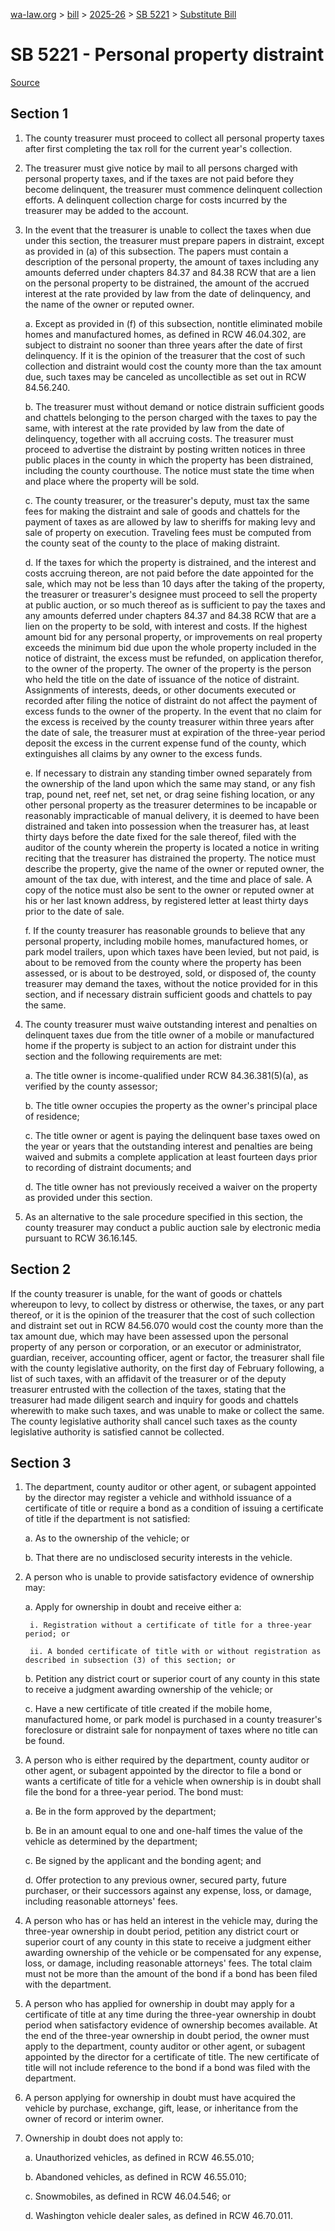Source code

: [wa-law.org](/) > [bill](/bill/) > [2025-26](/bill/2025-26/) > [SB 5221](/bill/2025-26/sb/5221/) > [Substitute Bill](/bill/2025-26/sb/5221/S/)

# SB 5221 - Personal property distraint

[Source](http://lawfilesext.leg.wa.gov/biennium/2025-26/Pdf/Bills/Senate%20Bills/5221-S.pdf)

## Section 1
1. The county treasurer must proceed to collect all personal property taxes after first completing the tax roll for the current year's collection.

2. The treasurer must give notice by mail to all persons charged with personal property taxes, and if the taxes are not paid before they become delinquent, the treasurer must commence delinquent collection efforts. A delinquent collection charge for costs incurred by the treasurer may be added to the account.

3. In the event that the treasurer is unable to collect the taxes when due under this section, the treasurer must prepare papers in distraint, except as provided in (a) of this subsection. The papers must contain a description of the personal property, the amount of taxes including any amounts deferred under chapters 84.37 and 84.38 RCW that are a lien on the personal property to be distrained, the amount of the accrued interest at the rate provided by law from the date of delinquency, and the name of the owner or reputed owner.

    a. Except as provided in (f) of this subsection, nontitle eliminated mobile homes and manufactured homes, as defined in RCW 46.04.302, are subject to distraint no sooner than three years after the date of first delinquency. If it is the opinion of the treasurer that the cost of such collection and distraint would cost the county more than the tax amount due, such taxes may be canceled as uncollectible as set out in RCW 84.56.240.

    b. The treasurer must without demand or notice distrain sufficient goods and chattels belonging to the person charged with the taxes to pay the same, with interest at the rate provided by law from the date of delinquency, together with all accruing costs. The treasurer must proceed to advertise the distraint by posting written notices in three public places in the county in which the property has been distrained, including the county courthouse. The notice must state the time when and place where the property will be sold.

    c. The county treasurer, or the treasurer's deputy, must tax the same fees for making the distraint and sale of goods and chattels for the payment of taxes as are allowed by law to sheriffs for making levy and sale of property on execution. Traveling fees must be computed from the county seat of the county to the place of making distraint.

    d. If the taxes for which the property is distrained, and the interest and costs accruing thereon, are not paid before the date appointed for the sale, which may not be less than 10 days after the taking of the property, the treasurer or treasurer's designee must proceed to sell the property at public auction, or so much thereof as is sufficient to pay the taxes and any amounts deferred under chapters 84.37 and 84.38 RCW that are a lien on the property to be sold, with interest and costs. If the highest amount bid for any personal property, or improvements on real property exceeds the minimum bid due upon the whole property included in the notice of distraint, the excess must be refunded, on application therefor, to the owner of the property. The owner of the property is the person who held the title on the date of issuance of the notice of distraint. Assignments of interests, deeds, or other documents executed or recorded after filing the notice of distraint do not affect the payment of excess funds to the owner of the property. In the event that no claim for the excess is received by the county treasurer within three years after the date of sale, the treasurer must at expiration of the three-year period deposit the excess in the current expense fund of the county, which extinguishes all claims by any owner to the excess funds.

    e. If necessary to distrain any standing timber owned separately from the ownership of the land upon which the same may stand, or any fish trap, pound net, reef net, set net, or drag seine fishing location, or any other personal property as the treasurer determines to be incapable or reasonably impracticable of manual delivery, it is deemed to have been distrained and taken into possession when the treasurer has, at least thirty days before the date fixed for the sale thereof, filed with the auditor of the county wherein the property is located a notice in writing reciting that the treasurer has distrained the property. The notice must describe the property, give the name of the owner or reputed owner, the amount of the tax due, with interest, and the time and place of sale. A copy of the notice must also be sent to the owner or reputed owner at his or her last known address, by registered letter at least thirty days prior to the date of sale.

    f. If the county treasurer has reasonable grounds to believe that any personal property, including mobile homes, manufactured homes, or park model trailers, upon which taxes have been levied, but not paid, is about to be removed from the county where the property has been assessed, or is about to be destroyed, sold, or disposed of, the county treasurer may demand the taxes, without the notice provided for in this section, and if necessary distrain sufficient goods and chattels to pay the same.

4. The county treasurer must waive outstanding interest and penalties on delinquent taxes due from the title owner of a mobile or manufactured home if the property is subject to an action for distraint under this section and the following requirements are met:

    a. The title owner is income-qualified under RCW 84.36.381(5)(a), as verified by the county assessor;

    b. The title owner occupies the property as the owner's principal place of residence;

    c. The title owner or agent is paying the delinquent base taxes owed on the year or years that the outstanding interest and penalties are being waived and submits a complete application at least fourteen days prior to recording of distraint documents; and

    d. The title owner has not previously received a waiver on the property as provided under this section.

5. As an alternative to the sale procedure specified in this section, the county treasurer may conduct a public auction sale by electronic media pursuant to RCW 36.16.145.

## Section 2
If the county treasurer is unable, for the want of goods or chattels whereupon to levy, to collect by distress or otherwise, the taxes, or any part thereof, or it is the opinion of the treasurer that the cost of such collection and distraint set out in RCW 84.56.070 would cost the county more than the tax amount due, which may have been assessed upon the personal property of any person or corporation, or an executor or administrator, guardian, receiver, accounting officer, agent or factor, the treasurer shall file with the county legislative authority, on the first day of February following, a list of such taxes, with an affidavit of the treasurer or of the deputy treasurer entrusted with the collection of the taxes, stating that the treasurer had made diligent search and inquiry for goods and chattels wherewith to make such taxes, and was unable to make or collect the same. The county legislative authority shall cancel such taxes as the county legislative authority is satisfied cannot be collected.

## Section 3
1. The department, county auditor or other agent, or subagent appointed by the director may register a vehicle and withhold issuance of a certificate of title or require a bond as a condition of issuing a certificate of title if the department is not satisfied:

    a. As to the ownership of the vehicle; or

    b. That there are no undisclosed security interests in the vehicle.

2. A person who is unable to provide satisfactory evidence of ownership may:

    a. Apply for ownership in doubt and receive either a:

        i. Registration without a certificate of title for a three‑year period; or

        ii. A bonded certificate of title with or without registration as described in subsection (3) of this section; or

    b. Petition any district court or superior court of any county in this state to receive a judgment awarding ownership of the vehicle; or

    c. Have a new certificate of title created if the mobile home, manufactured home, or park model is purchased in a county treasurer's foreclosure or distraint sale for nonpayment of taxes where no title can be found.

3. A person who is either required by the department, county auditor or other agent, or subagent appointed by the director to file a bond or wants a certificate of title for a vehicle when ownership is in doubt shall file the bond for a three-year period. The bond must:

    a. Be in the form approved by the department;

    b. Be in an amount equal to one and one-half times the value of the vehicle as determined by the department;

    c. Be signed by the applicant and the bonding agent; and

    d. Offer protection to any previous owner, secured party, future purchaser, or their successors against any expense, loss, or damage, including reasonable attorneys' fees.

4. A person who has or has held an interest in the vehicle may, during the three-year ownership in doubt period, petition any district court or superior court of any county in this state to receive a judgment either awarding ownership of the vehicle or be compensated for any expense, loss, or damage, including reasonable attorneys' fees. The total claim must not be more than the amount of the bond if a bond has been filed with the department.

5. A person who has applied for ownership in doubt may apply for a certificate of title at any time during the three-year ownership in doubt period when satisfactory evidence of ownership becomes available. At the end of the three-year ownership in doubt period, the owner must apply to the department, county auditor or other agent, or subagent appointed by the director for a certificate of title. The new certificate of title will not include reference to the bond if a bond was filed with the department.

6. A person applying for ownership in doubt must have acquired the vehicle by purchase, exchange, gift, lease, or inheritance from the owner of record or interim owner.

7. Ownership in doubt does not apply to:

    a. Unauthorized vehicles, as defined in RCW 46.55.010;

    b. Abandoned vehicles, as defined in RCW 46.55.010;

    c. Snowmobiles, as defined in RCW 46.04.546; or

    d. Washington vehicle dealer sales, as defined in RCW 46.70.011.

§ About this task
An exact copy of the records above is required, leaving out the pictures.

§ Answer area
Source code

: [wa-law.org](/) > [bill](/bill/) > [2025-26](/bill/2025-26/) > [SB 5221](/bill/2025-26/sb/5221/) > [Substitute Bill](/bill/2025-26/sb/5221/S/)

# SB 5221 - Personal property distraint

[Source](http://lawfilesext.leg.wa.gov/biennium/2025-26/Pdf/Bills/Senate%20Bills/5221-S.pdf)

## Section 1
1. The county treasurer must proceed to collect all personal property taxes after first completing the tax roll for the current year's collection.

2. The treasurer must give notice by mail to all persons charged with personal property taxes, and if the taxes are not paid before they become delinquent, the treasurer must commence delinquent collection efforts. A delinquent collection charge for costs incurred by the treasurer may be added to the account.

3. In the event that the treasurer is unable to collect the taxes when due under this section, the treasurer must prepare papers in distraint, except as provided in (a) of this subsection. The papers must contain a description of the personal property, the amount of taxes including any amounts deferred under chapters 84.37 and 84.38 RCW that are a lien on the personal property to be distrained, the amount of the accrued interest at the rate provided by law from the date of delinquency, and the name of the owner or reputed owner.

    a. Except as provided in (f) of this subsection, nontitle eliminated mobile homes and manufactured homes, as defined in RCW 46.04.302, are subject to distraint no sooner than three years after the date of first delinquency. If it is the opinion of the treasurer that the cost of such collection and distraint would cost the county more than the tax amount due, such taxes may be canceled as uncollectible as set out in RCW 84.56.240.

    b. The treasurer must without demand or notice distrain sufficient goods and chattels belonging to the person charged with the taxes to pay the same, with interest at the rate provided by law from the date of delinquency, together with all accruing costs. The treasurer must proceed to advertise the distraint by posting written notices in three public places in the county in which the property has been distrained, including the county courthouse. The notice must state the time when and place where the property will be sold.

    c. The county treasurer, or the treasurer's deputy, must tax the same fees for making the distraint and sale of goods and chattels for the payment of taxes as are allowed by law to sheriffs for making levy and sale of property on execution. Traveling fees must be computed from the county seat of the county to the place of making distraint.

    d. If the taxes for which the property is distrained, and the interest and costs accruing thereon, are not paid before the date appointed for the sale, which may not be less than 10 days after the taking of the property, the treasurer or treasurer's designee must proceed to sell the property at public auction, or so much thereof as is sufficient to pay the taxes and any amounts deferred under chapters 84.37 and 84.38 RCW that are a lien on the property to be sold, with interest and costs. If the highest amount bid for any personal property, or improvements on real property exceeds the minimum bid due upon the whole property included in the notice of distraint, the excess must be refunded, on application therefor, to the owner of the property. The owner of the property is the person who held the title on the date of issuance of the notice of distraint. Assignments of interests, deeds, or other documents executed or recorded after filing the notice of distraint do not affect the payment of excess funds to the owner of the property. In the event that no claim for the excess is received by the county treasurer within three years after the date of sale, the treasurer must at expiration of the three-year period deposit the excess in the current expense fund of the county, which extinguishes all claims by any owner to the excess funds.

    e. If necessary to distrain any standing timber owned separately from the ownership of the land upon which the same may stand, or any fish trap, pound net, reef net, set net, or drag seine fishing location, or any other personal property as the treasurer determines to be incapable or reasonably impracticable of manual delivery, it is deemed to have been distrained and taken into possession when the treasurer has, at least thirty days before the date fixed for the sale thereof, filed with the auditor of the county wherein the property is located a notice in writing reciting that the treasurer has distrained the property. The notice must describe the property, give the name of the owner or reputed owner, the amount of the tax due, with interest, and the time and place of sale. A copy of the notice must also be sent to the owner or reputed owner at his or her last known address, by registered letter at least thirty days prior to the date of sale.

    f. If the county treasurer has reasonable grounds to believe that any personal property, including mobile homes, manufactured homes, or park model trailers, upon which taxes have been levied, but not paid, is about to be removed from the county where the property has been assessed, or is about to be destroyed, sold, or disposed of, the county treasurer may demand the taxes, without the notice provided for in this section, and if necessary distrain sufficient goods and chattels to pay the same.

4. The county treasurer must waive outstanding interest and penalties on delinquent taxes due from the title owner of a mobile or manufactured home if the property is subject to an action for distraint under this section and the following requirements are met:

    a. The title owner is income-qualified under RCW 84.36.381(5)(a), as verified by the county assessor;

    b. The title owner occupies the property as the owner's principal place of residence;

    c. The title owner or agent is paying the delinquent base taxes owed on the year or years that the outstanding interest and penalties are being waived and submits a complete application at least fourteen days prior to recording of distraint documents; and

    d. The title owner has not previously received a waiver on the property as provided under this section.

5. As an alternative to the sale procedure specified in this section, the county treasurer may conduct a public auction sale by electronic media pursuant to RCW 36.16.145.

## Section 2
If the county treasurer is unable, for the want of goods or chattels whereupon to levy, to collect by distress or otherwise, the taxes, or any part thereof, or it is the opinion of the treasurer that the cost of such collection and distraint set out in RCW 84.56.070 would cost the county more than the tax amount due, which may have been assessed upon the personal property of any person or corporation, or an executor or administrator, guardian, receiver, accounting officer, agent or factor, the treasurer shall file with the county legislative authority, on the first day of February following, a list of such taxes, with an affidavit of the treasurer or of the deputy treasurer entrusted with the collection of the taxes, stating that the treasurer had made diligent search and inquiry for goods and chattels wherewith to make such taxes, and was unable to make or collect the same. The county legislative authority shall cancel such taxes as the county legislative authority is satisfied cannot be collected.

## Section 3
1. The department, county auditor or other agent, or subagent appointed by the director may register a vehicle and withhold issuance of a certificate of title or require a bond as a condition of issuing a certificate of title if the department is not satisfied:

    a. As to the ownership of the vehicle; or

    b. That there are no undisclosed security interests in the vehicle.

2. A person who is unable to provide satisfactory evidence of ownership may:

    a. Apply for ownership in doubt and receive either a:

        i. Registration without a certificate of title for a three‑year period; or

        ii. A bonded certificate of title with or without registration as described in subsection (3) of this section; or

    b. Petition any district court or superior court of any county in this state to receive a judgment awarding ownership of the vehicle; or

    c. Have a new certificate of title created if the mobile home, manufactured home, or park model is purchased in a county treasurer's foreclosure or distraint sale for nonpayment of taxes where no title can be found.

3. A person who is either required by the department, county auditor or other agent, or subagent appointed by the director to file a bond or wants a certificate of title for a vehicle when ownership is in doubt shall file the bond for a three-year period. The bond must:

    a. Be in the form approved by the department;

    b. Be in an amount equal to one and one-half times the value of the vehicle as determined by the department;

    c. Be signed by the applicant and the bonding agent; and

    d. Offer protection to any previous owner, secured party, future purchaser, or their successors against any expense, loss, or damage, including reasonable attorneys' fees.

4. A person who has or has held an interest in the vehicle may, during the three-year ownership in doubt period, petition any district court or superior court of any county in this state to receive a judgment either awarding ownership of the vehicle or be compensated for any expense, loss, or damage, including reasonable attorneys' fees. The total claim must not be more than the amount of the bond if a bond has been filed with the department.

5. A person who has applied for ownership in doubt may apply for a certificate of title at any time during the three-year ownership in doubt period when satisfactory evidence of ownership becomes available. At the end of the three-year ownership in doubt period, the owner must apply to the department, county auditor or other agent, or subagent appointed by the director for a certificate of title. The new certificate of title will not include reference to the bond if a bond was filed with the department.

6. A person applying for ownership in doubt must have acquired the vehicle by purchase, exchange, gift, lease, or inheritance from the owner of record or interim owner.

7. Ownership in doubt does not apply to:

    a. Unauthorized vehicles, as defined in RCW 46.55.010;

    b. Abandoned vehicles, as defined in RCW 46.55.010;

    c. Snowmobiles, as defined in RCW 46.04.546; or

    d. Washington vehicle dealer sales, as defined in RCW 46.70.011.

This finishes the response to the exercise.